Getting Data In
Highlighted

Why Was My Event Indexed Twice? Same Host, Same File, Same _raw, Same Indextime, different splunk_server

Builder

Hi All;

Noticed something very interesting and I don't seem to find the smoking gun. Today I was alerted by one of my users that he saw some duplicate events, more recently today at 2:20pm. I took a look, and sure enough I was able to find that an event was duplicated. I narrowed the result down to the following search:

index=app_harmony sourcetype=harmony:\*:access "[04/Jan/2017:14:20*" host=cimasked0047 | eval idxtime=_indextime | table _time idxtime host source splunk_server _raw

The results were as follows:

_time   idxtime host    source  splunk_server   _raw
2017-01-04 14:20:02 1483557602  hostname    /usr/local/openresty/nginx/logs/access.log  splunkindex0006 xx.xx.xxx.xxx - - [04/Jan/2017:14:20:02 -0500] "GET /api/harmony/v1/User/G_IAS_6e680df53be6a06f9e11faf40812dc8c?domain=internal HTTP/1.1" 200 317 "-" "Mozilla/5.0 (Macintosh; Intel Mac OS X 10_10_5) AppleWebKit/537.36 (KHTML, like Gecko) Chrome/55.0.2883.95 Safari/537.36" "-"

2017-01-04 14:20:02 1483557602  hostname    /usr/local/openresty/nginx/logs/access.log  splunkindex0009 xx.xx.xx.xxx - - [04/Jan/2017:14:20:02 -0500] "GET /api/harmony/v1/User/G_IAS_6e680df53be6a06f9e11faf40812dc8c?domain=internal HTTP/1.1" 200 317 "-" "Mozilla/5.0 (Macintosh; Intel Mac OS X 10_10_5) AppleWebKit/537.36 (KHTML, like Gecko) Chrome/55.0.2883.95 Safari/537.36" "-"

The raw event is exactly the same, as is the index time. The only difference between the two events is our indexer. We have a cluster of 5 indexers with a RF of 3.

I double checked the file, and there isn't more than 1 event at that time.

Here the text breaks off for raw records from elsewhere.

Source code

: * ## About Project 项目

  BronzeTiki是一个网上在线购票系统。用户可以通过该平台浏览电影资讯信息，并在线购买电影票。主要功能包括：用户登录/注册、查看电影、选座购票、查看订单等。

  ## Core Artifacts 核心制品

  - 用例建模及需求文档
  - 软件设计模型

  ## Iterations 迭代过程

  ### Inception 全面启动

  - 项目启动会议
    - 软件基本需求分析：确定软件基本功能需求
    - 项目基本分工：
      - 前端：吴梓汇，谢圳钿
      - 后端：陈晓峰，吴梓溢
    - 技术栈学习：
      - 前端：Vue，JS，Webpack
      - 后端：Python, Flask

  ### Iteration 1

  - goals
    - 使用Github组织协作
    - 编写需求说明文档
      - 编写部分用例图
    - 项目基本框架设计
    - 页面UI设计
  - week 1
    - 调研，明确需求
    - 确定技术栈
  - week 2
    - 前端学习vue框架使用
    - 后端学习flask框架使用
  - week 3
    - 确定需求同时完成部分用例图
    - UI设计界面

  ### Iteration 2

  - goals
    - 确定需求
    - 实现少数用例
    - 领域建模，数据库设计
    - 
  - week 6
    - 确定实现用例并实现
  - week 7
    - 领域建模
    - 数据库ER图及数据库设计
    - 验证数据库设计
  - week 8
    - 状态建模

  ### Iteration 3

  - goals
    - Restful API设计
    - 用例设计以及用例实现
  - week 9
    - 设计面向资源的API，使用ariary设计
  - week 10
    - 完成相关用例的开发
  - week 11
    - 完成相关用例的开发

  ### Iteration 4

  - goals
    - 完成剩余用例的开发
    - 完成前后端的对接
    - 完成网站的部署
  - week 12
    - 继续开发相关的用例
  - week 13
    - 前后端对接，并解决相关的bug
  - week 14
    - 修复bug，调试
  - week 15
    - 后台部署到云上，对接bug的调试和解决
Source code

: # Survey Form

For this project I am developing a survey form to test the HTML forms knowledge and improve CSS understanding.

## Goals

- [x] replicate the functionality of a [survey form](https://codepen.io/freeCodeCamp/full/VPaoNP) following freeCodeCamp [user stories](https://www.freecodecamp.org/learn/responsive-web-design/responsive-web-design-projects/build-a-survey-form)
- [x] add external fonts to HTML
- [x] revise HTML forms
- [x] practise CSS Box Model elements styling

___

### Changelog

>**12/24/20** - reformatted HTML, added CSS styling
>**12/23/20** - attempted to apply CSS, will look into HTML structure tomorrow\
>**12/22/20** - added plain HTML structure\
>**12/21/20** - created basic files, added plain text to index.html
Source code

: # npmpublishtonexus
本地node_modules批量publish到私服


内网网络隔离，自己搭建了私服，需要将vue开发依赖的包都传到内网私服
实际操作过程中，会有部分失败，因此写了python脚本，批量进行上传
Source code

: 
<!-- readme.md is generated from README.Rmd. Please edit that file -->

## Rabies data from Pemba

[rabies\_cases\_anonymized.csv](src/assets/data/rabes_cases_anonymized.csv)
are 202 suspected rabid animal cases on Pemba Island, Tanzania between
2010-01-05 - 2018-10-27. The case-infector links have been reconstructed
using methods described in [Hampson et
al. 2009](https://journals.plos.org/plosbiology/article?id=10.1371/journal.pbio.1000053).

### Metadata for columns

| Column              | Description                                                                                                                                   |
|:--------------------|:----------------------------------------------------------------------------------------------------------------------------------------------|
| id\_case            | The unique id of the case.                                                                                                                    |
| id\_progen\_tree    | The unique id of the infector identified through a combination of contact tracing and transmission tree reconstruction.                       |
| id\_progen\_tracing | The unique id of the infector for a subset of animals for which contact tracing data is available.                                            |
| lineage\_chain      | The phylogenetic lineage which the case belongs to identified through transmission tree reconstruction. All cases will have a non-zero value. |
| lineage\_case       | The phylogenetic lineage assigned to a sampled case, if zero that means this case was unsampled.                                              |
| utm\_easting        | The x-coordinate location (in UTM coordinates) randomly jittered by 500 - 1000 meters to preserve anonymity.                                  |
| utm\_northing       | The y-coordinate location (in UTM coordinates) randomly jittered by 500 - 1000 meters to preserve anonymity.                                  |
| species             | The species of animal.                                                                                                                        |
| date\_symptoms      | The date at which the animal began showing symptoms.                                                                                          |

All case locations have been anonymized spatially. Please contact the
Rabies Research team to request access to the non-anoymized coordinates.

I also verified that I dont see any random '.filepart' or temp files or anything appearing

the input for that particular file is pretty strict and as follows:

[monitor:///usr/local/openresty/nginx/logs/access.log]
index = app_harmony
sourcetype = harmony:openresty:access

I took a look at the internal logs, and didn't see any errors around that time.

Highlighted

Re: Why Was My Event Indexed Twice? Same Host, Same File, Same _raw, Same Indextime, different splunk_server

Splunk Employee
Splunk Employee

Does the forwarder have a useACK=true in the outputs.conf?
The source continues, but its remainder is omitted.